======== RECORDED INFORMATION

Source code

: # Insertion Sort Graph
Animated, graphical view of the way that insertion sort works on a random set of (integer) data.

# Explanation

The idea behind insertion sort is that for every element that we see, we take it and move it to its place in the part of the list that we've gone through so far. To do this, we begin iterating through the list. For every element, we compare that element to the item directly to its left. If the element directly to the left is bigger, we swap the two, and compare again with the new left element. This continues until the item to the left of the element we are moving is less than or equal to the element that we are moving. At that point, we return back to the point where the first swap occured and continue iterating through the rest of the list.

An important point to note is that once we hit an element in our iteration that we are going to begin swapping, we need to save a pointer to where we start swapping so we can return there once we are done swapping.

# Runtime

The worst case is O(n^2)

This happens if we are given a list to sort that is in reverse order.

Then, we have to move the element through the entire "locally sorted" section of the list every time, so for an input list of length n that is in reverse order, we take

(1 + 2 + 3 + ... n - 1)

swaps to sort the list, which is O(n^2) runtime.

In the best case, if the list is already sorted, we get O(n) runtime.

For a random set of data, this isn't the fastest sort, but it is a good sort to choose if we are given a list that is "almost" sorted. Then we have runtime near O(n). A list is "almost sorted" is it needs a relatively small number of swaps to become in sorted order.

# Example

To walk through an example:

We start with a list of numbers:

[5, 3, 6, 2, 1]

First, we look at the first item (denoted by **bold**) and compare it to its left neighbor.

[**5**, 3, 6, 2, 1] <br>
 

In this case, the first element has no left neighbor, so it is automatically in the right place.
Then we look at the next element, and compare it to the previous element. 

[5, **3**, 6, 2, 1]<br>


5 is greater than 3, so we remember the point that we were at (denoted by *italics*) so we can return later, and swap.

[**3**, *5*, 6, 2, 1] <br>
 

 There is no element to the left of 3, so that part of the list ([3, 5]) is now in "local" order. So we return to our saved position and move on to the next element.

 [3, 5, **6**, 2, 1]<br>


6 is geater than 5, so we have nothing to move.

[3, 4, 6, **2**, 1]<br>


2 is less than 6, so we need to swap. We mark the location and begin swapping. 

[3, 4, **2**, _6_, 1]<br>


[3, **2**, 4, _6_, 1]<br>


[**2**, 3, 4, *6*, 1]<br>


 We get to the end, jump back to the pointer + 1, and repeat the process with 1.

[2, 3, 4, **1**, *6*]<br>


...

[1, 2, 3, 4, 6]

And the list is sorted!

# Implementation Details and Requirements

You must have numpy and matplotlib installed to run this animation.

================

:: PROBLEM TO SOLVE ::
Every entry above needs to be duplicated exactly.

:: WRITTEN SOLUTION ::
Source code

: # Insertion Sort Graph
Animated, graphical view of the way that insertion sort works on a random set of (integer) data.

# Explanation

The idea behind insertion sort is that for every element that we see, we take it and move it to its place in the part of the list that we've gone through so far. To do this, we begin iterating through the list. For every element, we compare that element to the item directly to its left. If the element directly to the left is bigger, we swap the two, and compare again with the new left element. This continues until the item to the left of the element we are moving is less than or equal to the element that we are moving. At that point, we return back to the point where the first swap occured and continue iterating through the rest of the list.

An important point to note is that once we hit an element in our iteration that we are going to begin swapping, we need to save a pointer to where we start swapping so we can return there once we are done swapping.

# Runtime

The worst case is O(n^2)

This happens if we are given a list to sort that is in reverse order.

Then, we have to move the element through the entire "locally sorted" section of the list every time, so for an input list of length n that is in reverse order, we take

(1 + 2 + 3 + ... n - 1)

swaps to sort the list, which is O(n^2) runtime.

In the best case, if the list is already sorted, we get O(n) runtime.

For a random set of data, this isn't the fastest sort, but it is a good sort to choose if we are given a list that is "almost" sorted. Then we have runtime near O(n). A list is "almost sorted" is it needs a relatively small number of swaps to become in sorted order.

# Example

To walk through an example:

We start with a list of numbers:

[5, 3, 6, 2, 1]

First, we look at the first item (denoted by **bold**) and compare it to its left neighbor.

[**5**, 3, 6, 2, 1] <br>
 

In this case, the first element has no left neighbor, so it is automatically in the right place.
Then we look at the next element, and compare it to the previous element. 

[5, **3**, 6, 2, 1]<br>


5 is greater than 3, so we remember the point that we were at (denoted by *italics*) so we can return later, and swap.

[**3**, *5*, 6, 2, 1] <br>
 

 There is no element to the left of 3, so that part of the list ([3, 5]) is now in "local" order. So we return to our saved position and move on to the next element.

 [3, 5, **6**, 2, 1]<br>


6 is geater than 5, so we have nothing to move.

[3, 4, 6, **2**, 1]<br>


2 is less than 6, so we need to swap. We mark the location and begin swapping. 

[3, 4, **2**, _6_, 1]<br>


[3, **2**, 4, _6_, 1]<br>


[**2**, 3, 4, *6*, 1]<br>


 We get to the end, jump back to the pointer + 1, and repeat the process with 1.

[2, 3, 4, **1**, *6*]<br>


...

[1, 2, 3, 4, 6]

And the list is sorted!

# Implementation Details and Requirements

You must have numpy and matplotlib installed to run this animation.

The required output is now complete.